⟨
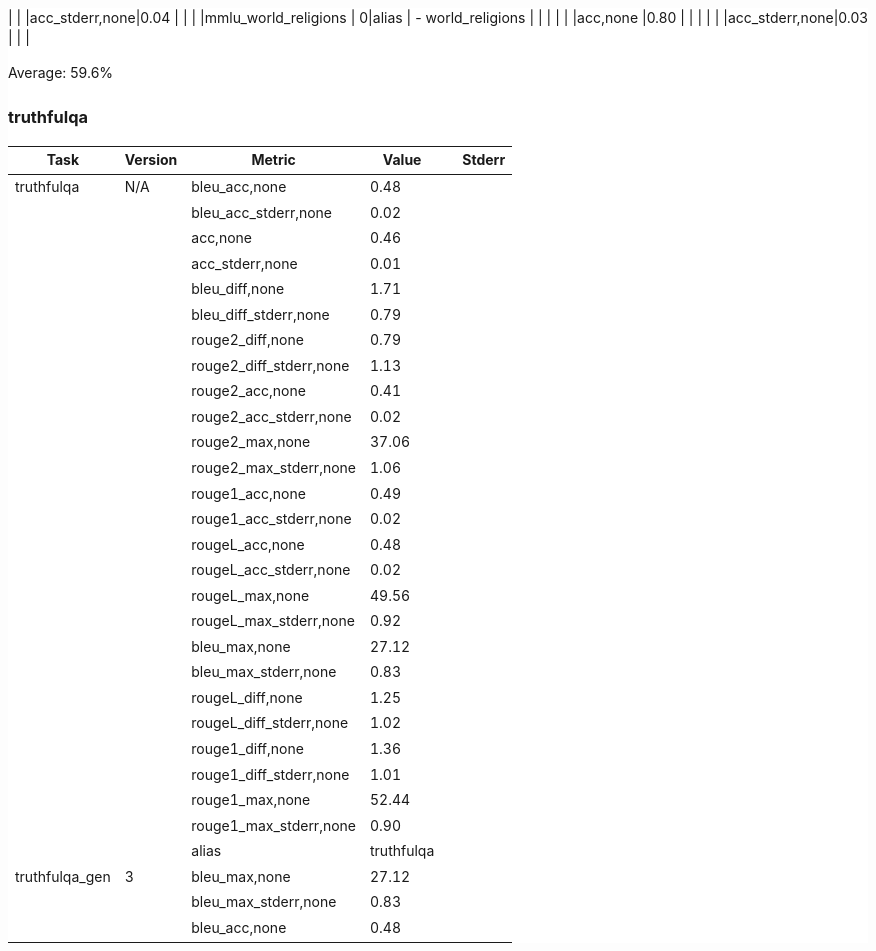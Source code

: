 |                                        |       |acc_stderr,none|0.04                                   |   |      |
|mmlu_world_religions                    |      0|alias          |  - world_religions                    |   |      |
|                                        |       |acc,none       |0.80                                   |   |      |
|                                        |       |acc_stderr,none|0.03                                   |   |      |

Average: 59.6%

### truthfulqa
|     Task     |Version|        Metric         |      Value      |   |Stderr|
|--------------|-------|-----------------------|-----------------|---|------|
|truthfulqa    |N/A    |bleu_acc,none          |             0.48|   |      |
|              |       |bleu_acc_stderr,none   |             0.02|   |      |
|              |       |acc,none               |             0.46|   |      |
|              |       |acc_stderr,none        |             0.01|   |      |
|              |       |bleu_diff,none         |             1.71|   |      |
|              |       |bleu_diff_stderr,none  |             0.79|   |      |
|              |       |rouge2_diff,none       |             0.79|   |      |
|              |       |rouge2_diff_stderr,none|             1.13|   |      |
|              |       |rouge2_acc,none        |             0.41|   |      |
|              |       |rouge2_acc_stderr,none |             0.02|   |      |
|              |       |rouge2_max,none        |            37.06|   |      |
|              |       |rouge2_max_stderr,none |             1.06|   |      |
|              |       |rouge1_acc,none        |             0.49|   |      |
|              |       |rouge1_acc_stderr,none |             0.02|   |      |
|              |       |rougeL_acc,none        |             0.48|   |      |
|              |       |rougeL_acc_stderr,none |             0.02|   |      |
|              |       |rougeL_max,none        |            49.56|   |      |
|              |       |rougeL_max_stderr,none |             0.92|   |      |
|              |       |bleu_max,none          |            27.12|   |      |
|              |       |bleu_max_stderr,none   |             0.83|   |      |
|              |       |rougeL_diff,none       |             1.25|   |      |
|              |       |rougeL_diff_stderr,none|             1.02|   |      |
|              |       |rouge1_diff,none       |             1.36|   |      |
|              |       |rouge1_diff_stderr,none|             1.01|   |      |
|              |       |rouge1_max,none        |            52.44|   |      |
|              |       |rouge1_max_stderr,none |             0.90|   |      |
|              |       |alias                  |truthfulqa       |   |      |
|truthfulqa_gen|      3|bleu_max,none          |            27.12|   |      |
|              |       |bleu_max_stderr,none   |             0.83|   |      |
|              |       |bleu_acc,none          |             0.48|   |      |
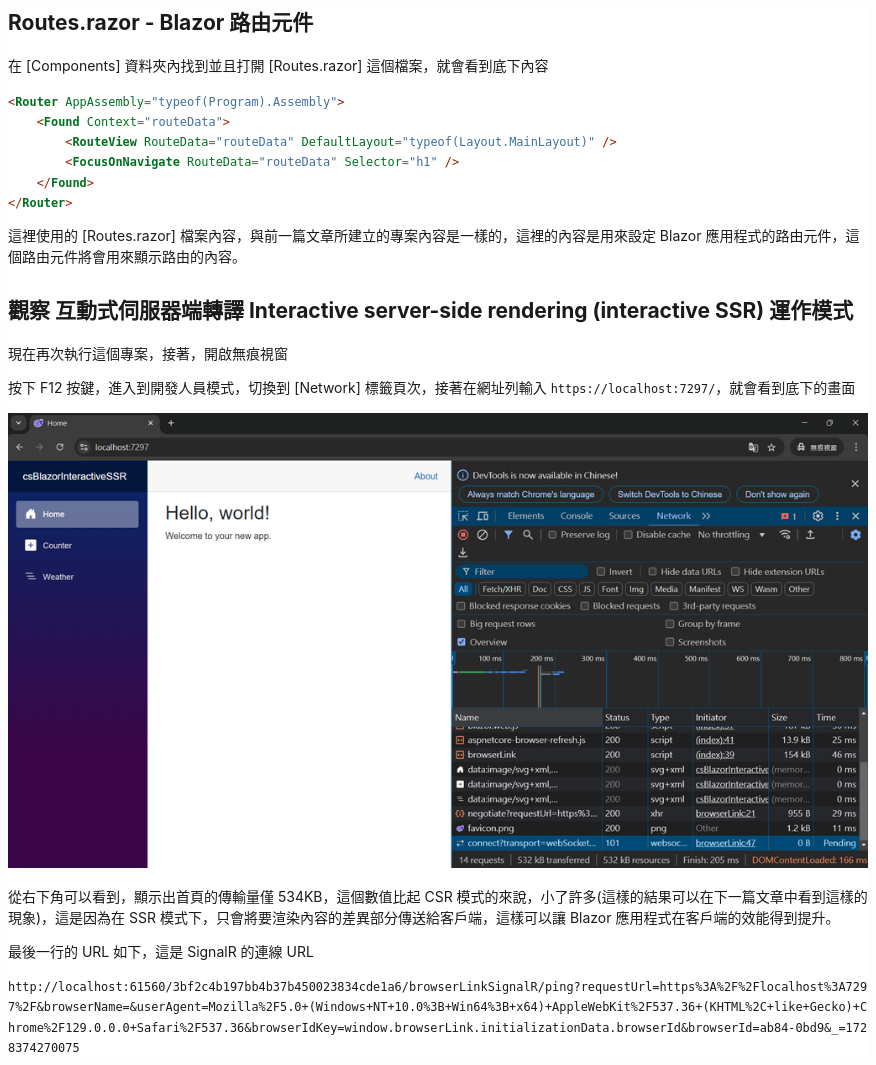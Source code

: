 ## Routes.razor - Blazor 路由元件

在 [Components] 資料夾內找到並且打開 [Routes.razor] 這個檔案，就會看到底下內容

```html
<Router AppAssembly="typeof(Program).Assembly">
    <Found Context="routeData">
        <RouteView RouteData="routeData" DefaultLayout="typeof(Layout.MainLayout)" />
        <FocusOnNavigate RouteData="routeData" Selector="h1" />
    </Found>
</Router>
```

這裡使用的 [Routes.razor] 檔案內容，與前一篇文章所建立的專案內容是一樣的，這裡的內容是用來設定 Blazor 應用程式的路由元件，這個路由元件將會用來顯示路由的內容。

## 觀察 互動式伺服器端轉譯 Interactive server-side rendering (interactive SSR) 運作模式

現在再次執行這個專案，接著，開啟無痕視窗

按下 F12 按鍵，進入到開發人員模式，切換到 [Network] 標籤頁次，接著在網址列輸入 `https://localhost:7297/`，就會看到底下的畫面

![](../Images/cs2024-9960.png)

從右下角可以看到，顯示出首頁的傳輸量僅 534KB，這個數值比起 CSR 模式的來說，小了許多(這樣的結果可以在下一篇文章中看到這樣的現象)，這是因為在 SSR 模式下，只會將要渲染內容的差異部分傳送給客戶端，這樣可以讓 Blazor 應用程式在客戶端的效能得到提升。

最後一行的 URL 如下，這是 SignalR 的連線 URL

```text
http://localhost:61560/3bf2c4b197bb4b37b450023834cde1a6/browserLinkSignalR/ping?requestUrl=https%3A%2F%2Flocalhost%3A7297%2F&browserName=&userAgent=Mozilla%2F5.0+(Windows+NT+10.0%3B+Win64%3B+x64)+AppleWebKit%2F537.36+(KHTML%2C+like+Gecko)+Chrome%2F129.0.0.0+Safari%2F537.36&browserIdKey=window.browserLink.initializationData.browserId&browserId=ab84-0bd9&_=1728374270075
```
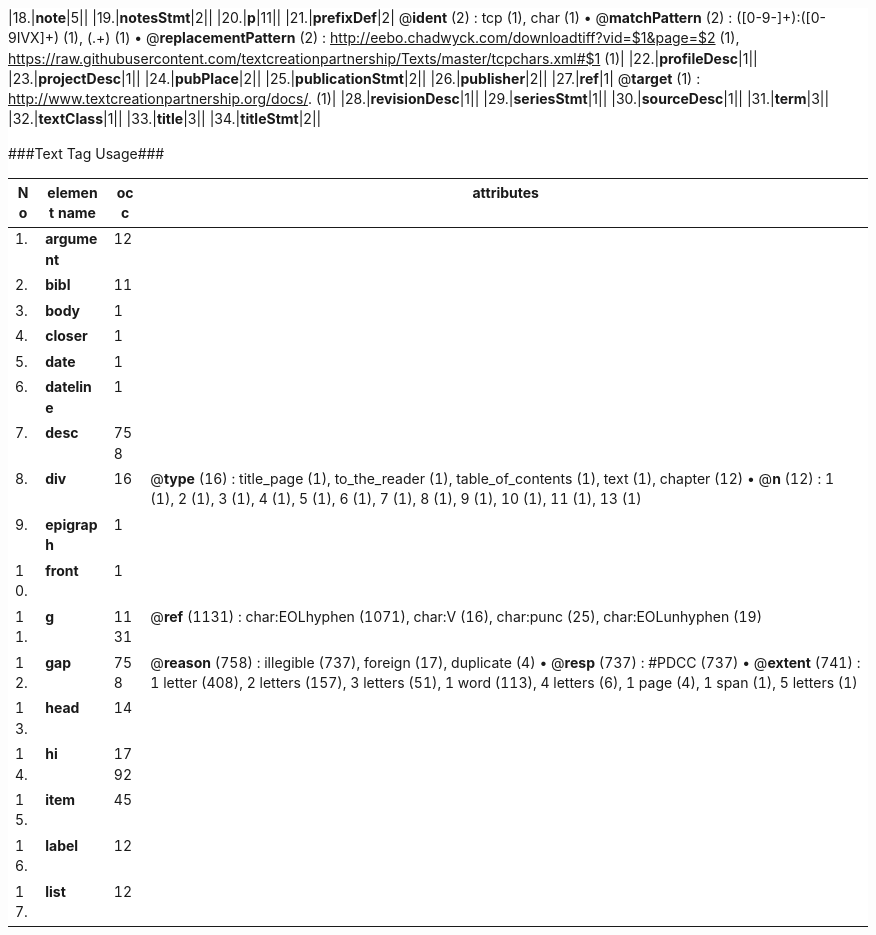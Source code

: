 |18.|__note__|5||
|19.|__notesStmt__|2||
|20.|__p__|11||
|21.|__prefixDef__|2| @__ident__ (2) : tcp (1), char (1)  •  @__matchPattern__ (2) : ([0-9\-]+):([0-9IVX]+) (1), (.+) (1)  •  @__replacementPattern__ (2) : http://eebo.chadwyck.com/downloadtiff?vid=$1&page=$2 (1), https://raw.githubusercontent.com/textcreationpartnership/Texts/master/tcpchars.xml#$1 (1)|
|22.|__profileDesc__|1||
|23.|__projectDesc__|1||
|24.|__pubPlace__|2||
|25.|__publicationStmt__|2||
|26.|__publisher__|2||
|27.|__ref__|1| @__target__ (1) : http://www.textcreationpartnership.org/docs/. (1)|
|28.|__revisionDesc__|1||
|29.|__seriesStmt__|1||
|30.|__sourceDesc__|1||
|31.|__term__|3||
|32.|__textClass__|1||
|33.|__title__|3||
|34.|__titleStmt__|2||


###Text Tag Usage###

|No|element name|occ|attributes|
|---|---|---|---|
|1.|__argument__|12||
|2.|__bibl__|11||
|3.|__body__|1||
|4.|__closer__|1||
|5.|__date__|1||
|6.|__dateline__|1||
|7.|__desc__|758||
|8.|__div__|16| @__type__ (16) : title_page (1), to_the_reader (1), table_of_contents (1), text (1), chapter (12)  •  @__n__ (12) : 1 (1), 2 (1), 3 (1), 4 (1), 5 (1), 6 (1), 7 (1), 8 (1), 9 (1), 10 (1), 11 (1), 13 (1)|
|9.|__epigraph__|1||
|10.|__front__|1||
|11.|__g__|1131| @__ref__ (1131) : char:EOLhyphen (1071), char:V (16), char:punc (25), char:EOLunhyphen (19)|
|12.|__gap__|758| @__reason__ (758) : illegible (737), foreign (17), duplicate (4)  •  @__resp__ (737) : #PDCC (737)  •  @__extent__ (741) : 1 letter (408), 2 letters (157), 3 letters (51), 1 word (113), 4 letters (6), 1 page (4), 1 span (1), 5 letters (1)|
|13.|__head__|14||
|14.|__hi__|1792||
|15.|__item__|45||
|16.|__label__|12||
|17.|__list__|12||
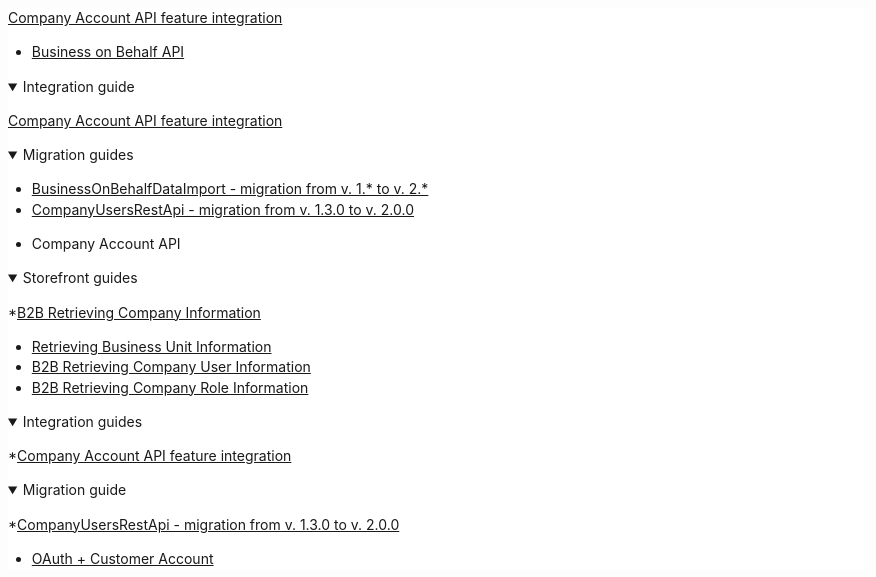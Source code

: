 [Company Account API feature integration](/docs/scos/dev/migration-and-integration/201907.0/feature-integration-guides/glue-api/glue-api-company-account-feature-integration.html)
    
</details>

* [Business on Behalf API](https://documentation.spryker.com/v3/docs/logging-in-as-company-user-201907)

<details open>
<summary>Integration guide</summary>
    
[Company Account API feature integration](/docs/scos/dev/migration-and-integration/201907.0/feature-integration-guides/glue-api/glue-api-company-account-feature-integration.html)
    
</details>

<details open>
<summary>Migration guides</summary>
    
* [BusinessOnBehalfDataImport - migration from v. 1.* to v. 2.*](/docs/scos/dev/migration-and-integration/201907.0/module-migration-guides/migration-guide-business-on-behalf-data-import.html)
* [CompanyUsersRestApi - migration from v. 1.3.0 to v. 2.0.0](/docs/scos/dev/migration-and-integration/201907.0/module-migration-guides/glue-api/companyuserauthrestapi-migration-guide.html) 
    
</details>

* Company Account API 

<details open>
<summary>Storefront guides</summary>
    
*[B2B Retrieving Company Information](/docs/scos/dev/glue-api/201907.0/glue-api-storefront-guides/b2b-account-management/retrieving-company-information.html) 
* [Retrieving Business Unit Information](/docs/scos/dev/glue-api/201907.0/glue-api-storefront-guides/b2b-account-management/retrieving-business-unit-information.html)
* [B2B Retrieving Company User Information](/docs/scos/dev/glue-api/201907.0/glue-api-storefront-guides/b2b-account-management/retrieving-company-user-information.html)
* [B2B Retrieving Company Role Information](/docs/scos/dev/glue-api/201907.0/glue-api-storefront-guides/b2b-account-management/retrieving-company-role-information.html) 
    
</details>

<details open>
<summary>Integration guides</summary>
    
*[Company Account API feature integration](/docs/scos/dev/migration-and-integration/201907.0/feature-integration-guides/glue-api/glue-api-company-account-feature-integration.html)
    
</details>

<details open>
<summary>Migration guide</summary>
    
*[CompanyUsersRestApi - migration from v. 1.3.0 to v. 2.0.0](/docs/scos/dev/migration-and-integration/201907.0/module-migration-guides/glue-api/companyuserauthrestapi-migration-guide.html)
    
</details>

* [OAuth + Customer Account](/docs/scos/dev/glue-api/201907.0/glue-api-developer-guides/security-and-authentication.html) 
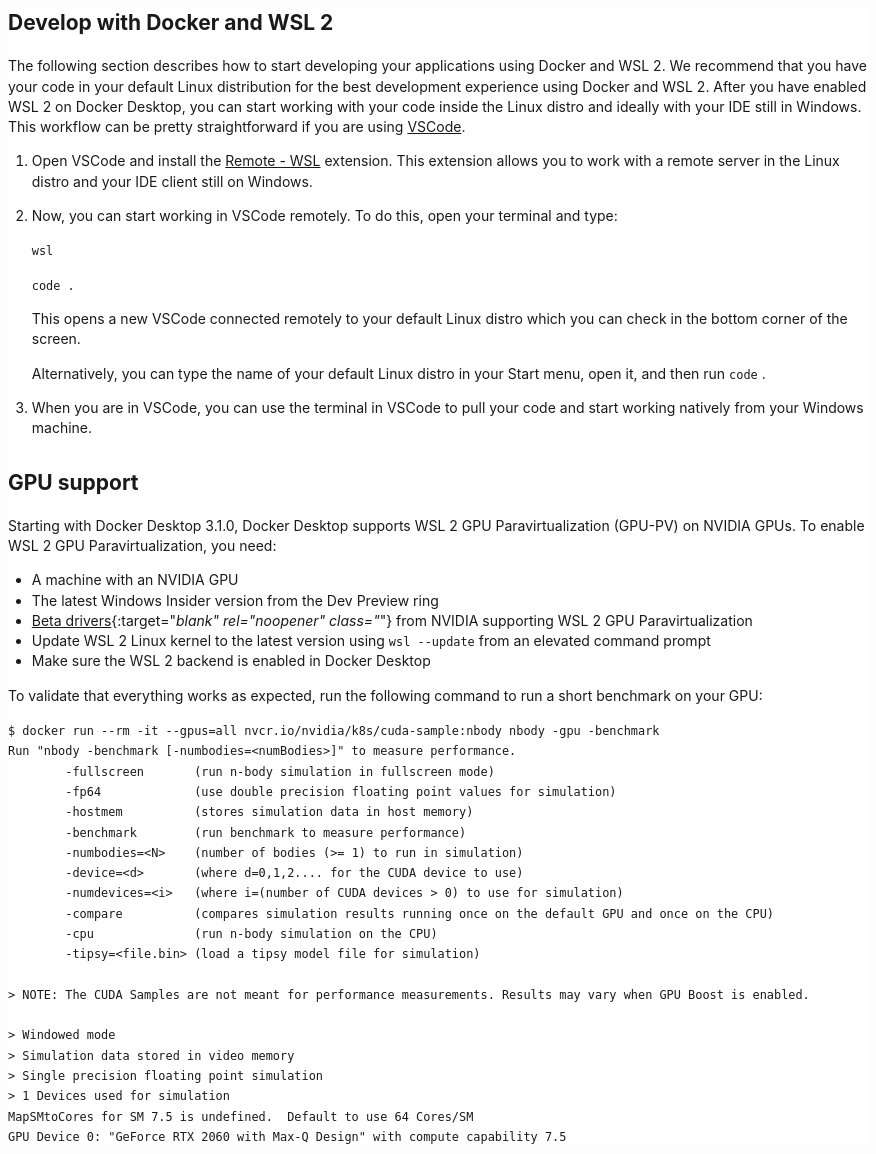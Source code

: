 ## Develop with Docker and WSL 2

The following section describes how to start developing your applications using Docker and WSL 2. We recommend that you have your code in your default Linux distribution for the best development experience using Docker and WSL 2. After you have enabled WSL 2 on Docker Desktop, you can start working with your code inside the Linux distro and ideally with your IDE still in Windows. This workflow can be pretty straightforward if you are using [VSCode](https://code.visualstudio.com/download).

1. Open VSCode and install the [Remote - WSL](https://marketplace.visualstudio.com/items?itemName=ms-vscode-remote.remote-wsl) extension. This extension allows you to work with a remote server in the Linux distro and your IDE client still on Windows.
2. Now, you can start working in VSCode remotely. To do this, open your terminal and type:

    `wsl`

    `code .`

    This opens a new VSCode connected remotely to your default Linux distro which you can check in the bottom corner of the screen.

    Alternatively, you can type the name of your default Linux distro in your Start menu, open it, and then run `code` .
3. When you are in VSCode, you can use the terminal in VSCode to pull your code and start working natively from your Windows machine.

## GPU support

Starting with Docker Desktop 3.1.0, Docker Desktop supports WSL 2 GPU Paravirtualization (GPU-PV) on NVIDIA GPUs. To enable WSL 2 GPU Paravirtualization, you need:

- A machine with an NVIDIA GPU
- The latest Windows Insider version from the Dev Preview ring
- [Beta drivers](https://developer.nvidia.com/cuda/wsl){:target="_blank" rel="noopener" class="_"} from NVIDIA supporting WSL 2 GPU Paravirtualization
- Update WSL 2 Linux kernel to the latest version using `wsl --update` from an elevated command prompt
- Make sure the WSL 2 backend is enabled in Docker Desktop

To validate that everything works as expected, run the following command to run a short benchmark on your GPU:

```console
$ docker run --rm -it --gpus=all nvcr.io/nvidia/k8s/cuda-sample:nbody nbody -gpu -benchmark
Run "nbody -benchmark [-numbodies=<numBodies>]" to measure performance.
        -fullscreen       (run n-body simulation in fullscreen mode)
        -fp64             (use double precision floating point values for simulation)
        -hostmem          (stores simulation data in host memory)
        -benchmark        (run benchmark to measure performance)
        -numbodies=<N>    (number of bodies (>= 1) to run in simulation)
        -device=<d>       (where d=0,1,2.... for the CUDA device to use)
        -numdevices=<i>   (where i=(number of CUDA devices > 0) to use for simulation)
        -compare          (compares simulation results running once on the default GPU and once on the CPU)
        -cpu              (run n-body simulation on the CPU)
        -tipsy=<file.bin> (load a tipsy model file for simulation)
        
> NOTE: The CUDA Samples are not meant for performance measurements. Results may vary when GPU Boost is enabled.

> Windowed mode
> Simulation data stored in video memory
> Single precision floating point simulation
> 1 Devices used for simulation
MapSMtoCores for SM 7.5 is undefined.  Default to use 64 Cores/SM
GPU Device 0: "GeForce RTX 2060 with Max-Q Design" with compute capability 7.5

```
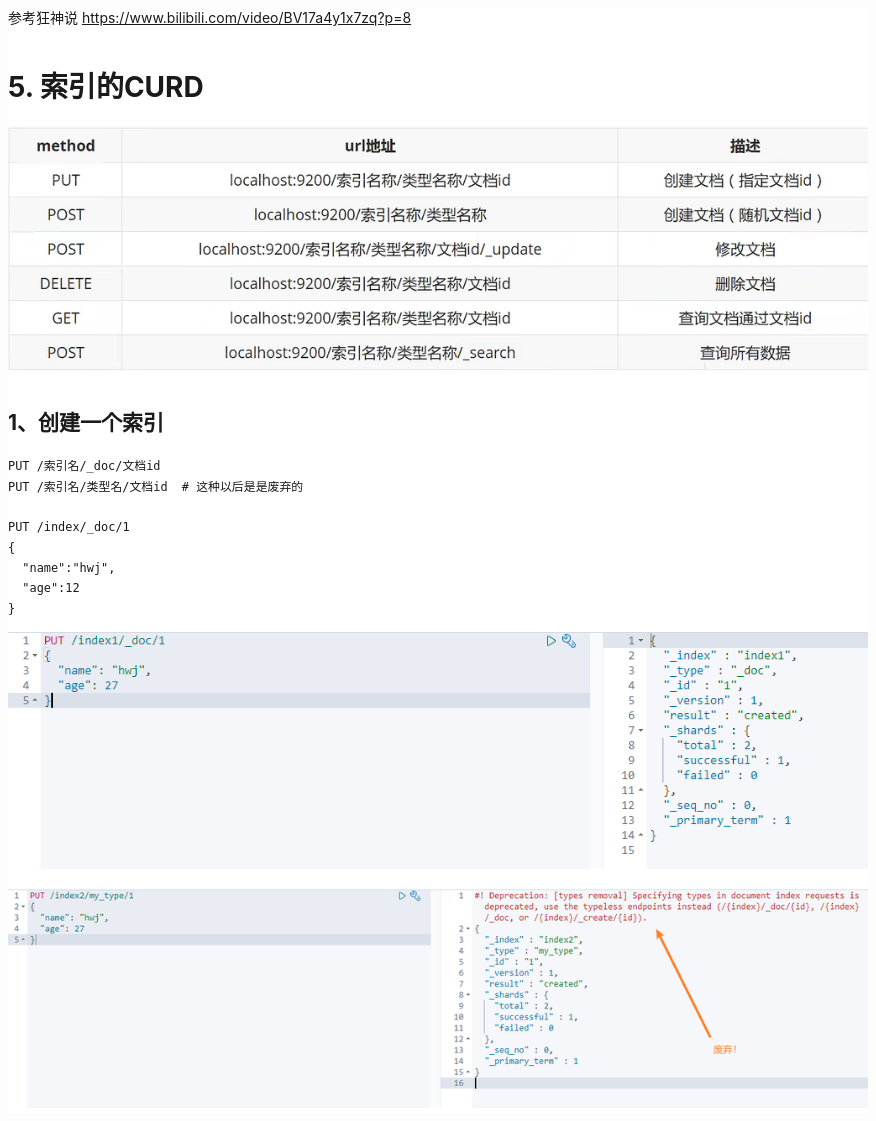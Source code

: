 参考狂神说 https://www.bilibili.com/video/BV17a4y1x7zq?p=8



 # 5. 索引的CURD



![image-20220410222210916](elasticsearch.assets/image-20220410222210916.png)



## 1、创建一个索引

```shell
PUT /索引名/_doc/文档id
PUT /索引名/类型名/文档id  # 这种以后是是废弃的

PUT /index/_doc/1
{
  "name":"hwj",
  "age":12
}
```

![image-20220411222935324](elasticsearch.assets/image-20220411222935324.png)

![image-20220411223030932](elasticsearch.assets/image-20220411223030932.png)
⟩
AIM OF THE TASK — Would you restate, exactly and with no pictures, the lines of the entries above from the one containing "5 letters (1)|" through the one containing "<summary>Integration guide</summary>"?

THE COMPLETED TASK —
|12.|__gap__|758| @__reason__ (758) : illegible (737), foreign (17), duplicate (4)  •  @__resp__ (737) : #PDCC (737)  •  @__extent__ (741) : 1 letter (408), 2 letters (157), 3 letters (51), 1 word (113), 4 letters (6), 1 page (4), 1 span (1), 5 letters (1)|
|13.|__head__|14||
|14.|__hi__|1792||
|15.|__item__|45||
|16.|__label__|12||
|17.|__list__|12||
Source code

: [Company Account API feature integration](/docs/scos/dev/migration-and-integration/201907.0/feature-integration-guides/glue-api/glue-api-company-account-feature-integration.html)
    
</details>

* [Business on Behalf API](https://documentation.spryker.com/v3/docs/logging-in-as-company-user-201907)

<details open>
<summary>Integration guide</summary>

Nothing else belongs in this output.